中国へのビザが必要になったのは、新型コロナウイルスの感染拡大が要因だ。習近平政権は厳格なゼロコロナ政策を取ってきた。入り口でシャットアウト。つまり、ウイルスを持ち込む可能性のある、海外との人の往来を封じ込めた。

しかし、その中国は感染を徹底して抑え込む「ゼロコロナ」政策を2023年1月に終了した。中国本土に入る際に義務づけていた隔離措置を撤廃したのだ。それから1年以上が経過しているが、日本人に対する入国ビザは免除されていない。

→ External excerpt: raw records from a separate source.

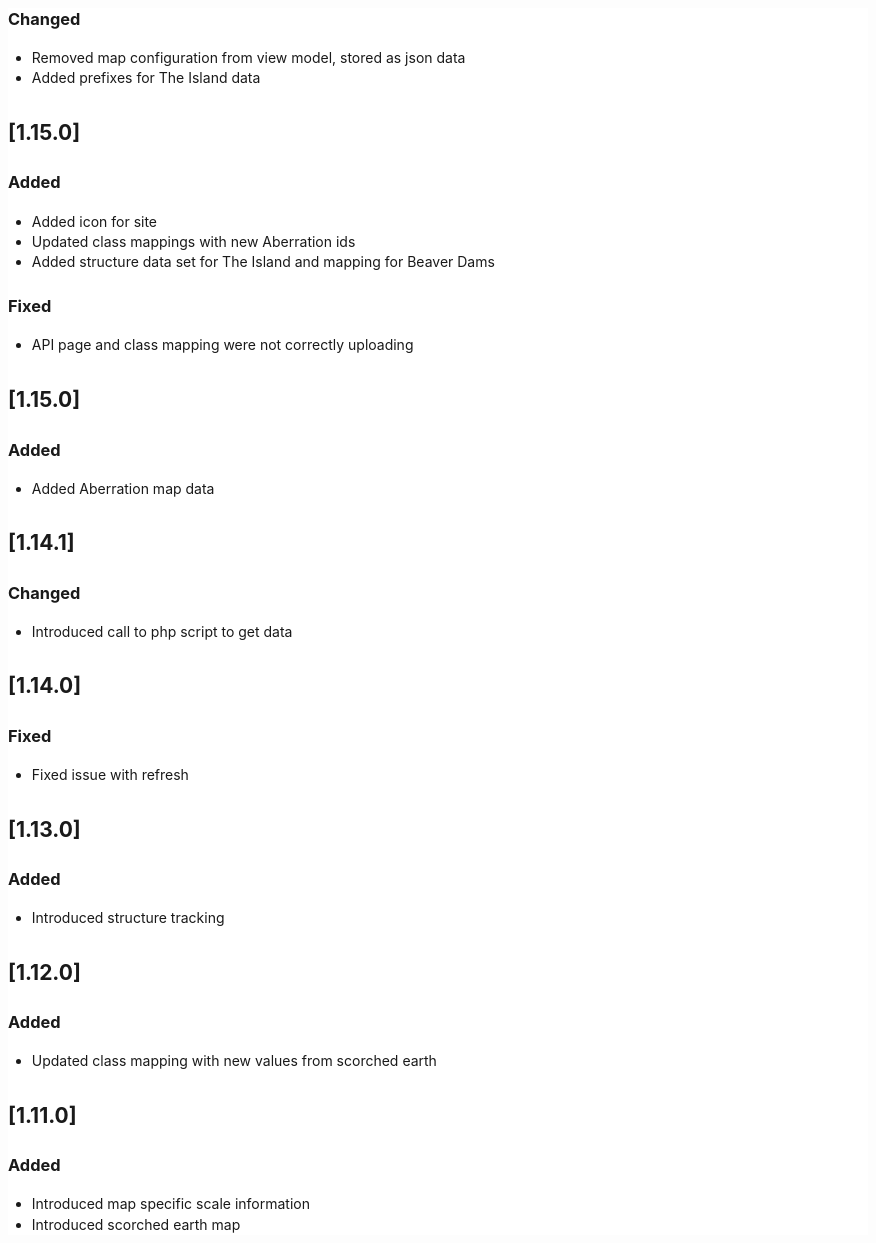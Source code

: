 ### Changed
- Removed map configuration from view model, stored as json data
- Added prefixes for The Island data

## [1.15.0]

### Added
- Added icon for site
- Updated class mappings with new Aberration ids
- Added structure data set for The Island and mapping for Beaver Dams

### Fixed
- API page and class mapping were not correctly uploading

## [1.15.0]

### Added
- Added Aberration map data

## [1.14.1]

### Changed
- Introduced call to php script to get data

## [1.14.0]

### Fixed
- Fixed issue with refresh

## [1.13.0]

### Added
- Introduced structure tracking

## [1.12.0]

### Added
- Updated class mapping with new values from scorched earth

## [1.11.0]

### Added
- Introduced map specific scale information
- Introduced scorched earth map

そこが、きょうの話のポイントになる。このビザ問題は、冷え込んだ日中関係をそのまま映し出しているからだ。ビザ免除の問題が、ただでさえ難しい日中関係の政治の道具になっている。中国はあれほど徹底的にやった「ゼロコロナ」政策を転換してから、外国人の中国入国を緩和しているにもかかわらず、だ。

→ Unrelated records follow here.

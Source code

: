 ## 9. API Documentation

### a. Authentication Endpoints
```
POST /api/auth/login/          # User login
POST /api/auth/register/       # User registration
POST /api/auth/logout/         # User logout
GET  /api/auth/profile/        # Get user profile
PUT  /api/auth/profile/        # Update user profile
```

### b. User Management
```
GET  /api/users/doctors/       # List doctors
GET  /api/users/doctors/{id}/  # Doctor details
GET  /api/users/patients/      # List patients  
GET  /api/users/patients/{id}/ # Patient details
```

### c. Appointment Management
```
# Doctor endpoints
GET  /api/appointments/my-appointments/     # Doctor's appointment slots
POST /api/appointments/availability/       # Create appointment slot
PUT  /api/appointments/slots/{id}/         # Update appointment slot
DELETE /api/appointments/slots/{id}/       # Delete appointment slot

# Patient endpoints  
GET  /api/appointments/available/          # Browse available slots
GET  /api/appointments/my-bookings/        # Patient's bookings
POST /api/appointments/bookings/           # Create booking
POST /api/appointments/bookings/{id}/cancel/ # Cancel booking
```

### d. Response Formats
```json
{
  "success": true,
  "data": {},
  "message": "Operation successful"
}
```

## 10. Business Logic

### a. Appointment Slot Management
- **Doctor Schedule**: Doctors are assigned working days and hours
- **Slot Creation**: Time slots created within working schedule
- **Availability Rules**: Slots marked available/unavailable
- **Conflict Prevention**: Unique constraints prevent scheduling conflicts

たとえば、今年3月から、中国とシンガポール、それに中国とタイは、それぞれ普通のパスポートを持つ者に関しては、ビザの免除、つまりノービザとする措置を導入した。30日間まで滞在できる。お互いの国がそのような協定を結んだのだ。

それに先立つ昨年12月には、フランスやドイツなど、6か国の国民が中国を訪れる場合、ビザを免除する措置を始めている。こちらは15日以内なら滞在できる。中国外務省はこの措置について「引き続き、高い水準で対外開放を目指すため」と説明している。

中国は国内経済が低迷している。フランス、ドイツといった主要国からの投資を呼び込み、景気回復につなげたいからだろう。「開かれた中国」というイメージを広げ、より多くの観光客を招き入れたいはずだ。

だが、景気回復を目指すなら、経済の結びつきが強い日本から来る人のビザは、真っ先に免除したらよいのではないか。日本人ビジネスマンが頻繁に中国へ行けないし、ビザを取得するのに時間がかかるなら、中国訪問を面倒に感じてしまうのではないだろうか。